Here’s a hanging screen in the garden, a project from a decade or more ago that I still like. It helps separate two levels of the garden: a lower level that has black bamboo planted in a corner, and an upper one where there’s a long tiled bench and outdoor fireplace.

The screen hangs in an opening that’s five feet high and six wide, and features opaque white polycarbonate in the frame that allows the shadows of the bamboo to provide interesting shadows on long, sunny afternoons.
The style of the screen is a little more overtly Japanese than where I’m in my life stylistically right now, and comes from a time when I was exploring Asian influenced craftsman designs as I was trying to improve my woodworking skills. (There’s a whole bedroom in the house that features similar woodwork.)
The materials are redwood for the frame and polycarbonate for the “windows.” The whole assembly was made with no tools more specialized than a hand-held circular saw and router. Everything is held together with screws, pegs, caulk and an unspeakable amount of waterproof glue.
July 27 2009 | Categories: gardening • landscape design • my garden | Tags: hardscape • screening | 7 Comments »

I showed the almost-complete version of this front porch screen earlier, but that was before we applied the final stain to the wood. Here it is in the really final version.
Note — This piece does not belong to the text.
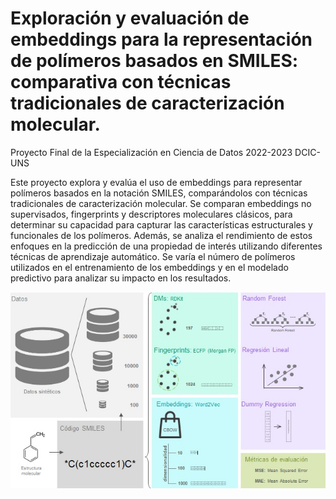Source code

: # Exploración y evaluación de embeddings para la representación de polímeros basados en SMILES: comparativa con técnicas tradicionales de caracterización molecular.

Proyecto Final de la Especialización en Ciencia de Datos 2022-2023 DCIC-UNS

Este proyecto explora y evalúa el uso de embeddings para representar polímeros basados en la notación SMILES, comparándolos con técnicas tradicionales de caracterización molecular. Se comparan embeddings no supervisados, fingerprints y descriptores moleculares clásicos, para determinar su capacidad para capturar las características estructurales y funcionales de los polímeros.  Además, se analiza el rendimiento de estos enfoques en la predicción de una propiedad de interés utilizando diferentes técnicas de aprendizaje automático. Se varía el número de polímeros utilizados en el entrenamiento de los embeddings y en el modelado predictivo para analizar su impacto en los resultados.

![Alt text](https://github.com/FiorellaCravero/ProyectoFinalECD22/blob/main/Teaser_FC_TPFinal.jpg "a title")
As long as we were staining wood, we got up to the deck and attacked the railings with the same stain. It had been more than a year since we’d done it last and things had faded. You can see the before and after pretty clearly in these pictures. (This project used an oil-based stain for hardwoods. They make a water-based stain that claims to last seven years, but it ended up flaking off this oily ipe hardwood on the small project we tested it on. Total disaster. Save it for softwoods.)
How do all of you react to exterior wood that’s aged to a silver color? This project is still on the new side for us and we wanted to keep it looking as it did when we first finished it. Staining all the tops and bottoms and sides of the wood is a lot of work, though. As we get less able or motivated to keep up with details around the house, I’m sure we’ll let things assume more of a Gray Gardens look.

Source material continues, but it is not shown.